After not accepting an out-of-state relocation, my employer offered a retention/severance package to stay until this month, with assurances that they would find me suitable employment before then. That did not happen and I was laid off (3 weeks ago). Release agreement was signed by myself and employer. Agreement does not discuss/stipulate any termination of payment should I be rehired (which i was 04/19/11). Employer now offered a job that pays 30% less than my old salary. Offer letter discusses reinstatement of benefits but no mention of retention/severance termination. Must I take or can I refuse this job, and what happens if I do?

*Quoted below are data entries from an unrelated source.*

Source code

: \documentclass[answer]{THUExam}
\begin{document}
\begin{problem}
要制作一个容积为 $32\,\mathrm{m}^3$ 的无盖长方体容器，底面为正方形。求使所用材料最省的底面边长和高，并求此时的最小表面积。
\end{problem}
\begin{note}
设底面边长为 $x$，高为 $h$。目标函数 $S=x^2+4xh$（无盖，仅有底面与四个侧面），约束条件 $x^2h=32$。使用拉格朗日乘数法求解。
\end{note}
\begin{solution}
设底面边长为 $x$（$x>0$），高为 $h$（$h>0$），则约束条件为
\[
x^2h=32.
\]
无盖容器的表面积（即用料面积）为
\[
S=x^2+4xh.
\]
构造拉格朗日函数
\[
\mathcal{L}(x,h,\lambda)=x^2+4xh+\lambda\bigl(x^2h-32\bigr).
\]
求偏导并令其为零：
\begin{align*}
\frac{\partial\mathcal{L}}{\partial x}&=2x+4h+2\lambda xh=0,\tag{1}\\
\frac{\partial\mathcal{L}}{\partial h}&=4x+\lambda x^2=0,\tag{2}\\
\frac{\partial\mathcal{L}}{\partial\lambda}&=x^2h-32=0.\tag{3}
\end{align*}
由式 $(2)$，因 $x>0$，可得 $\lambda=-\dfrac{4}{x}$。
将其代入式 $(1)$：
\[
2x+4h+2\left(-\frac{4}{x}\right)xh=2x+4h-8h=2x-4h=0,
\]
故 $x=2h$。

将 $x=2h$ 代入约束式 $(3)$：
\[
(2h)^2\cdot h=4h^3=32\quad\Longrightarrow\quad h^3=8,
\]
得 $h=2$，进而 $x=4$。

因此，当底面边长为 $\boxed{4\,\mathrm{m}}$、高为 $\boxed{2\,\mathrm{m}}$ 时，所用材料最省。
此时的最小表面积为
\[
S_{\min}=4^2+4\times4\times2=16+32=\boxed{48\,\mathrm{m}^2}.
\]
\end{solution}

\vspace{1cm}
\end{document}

Asked on April 21, 2011 under Employment Labor Law, New Jersey

Answers:

SJZ, Member, New York Bar / FreeAdvice Contributing Attorney

Answered 10 years ago | Contributor

1) You don't have to take the job except inasmuch as if you're collecting unemployment, refusing to take it may render you ineligible to collect; so just weight that, if it's a factor, in your decision.

2) If you are rehired without any agreement, prior to rehiring, about repaying severance, you don't need to repay them (unless the severance agreement itself had something in about repayment in the event of rehiring.

3) However, if the severance is being paid over time rather than lump sum--e.g. you are being essentially continued on payroll and on insurance--then in that case, it would probably be that the severance would discontinue on rehiring, since in essence you'll have swapped being on payroll at X level (e.g. being continued on payroll as your severance) for being on payroll at 70% of X. So if you're being paid over time, depending on how its structured, you *might* lose the payments.

Again, though, you can't be forced to take the job as a general legal matter (unless, as stated, there's something in the severance package/agreement about rehiring).

4) If they offer you the job, the offer could be made contingent on repaying severance; then you'd have to decide what to do. This would need to happen prior to accepting; once you accept a job offer, they can't change the terms after the fact.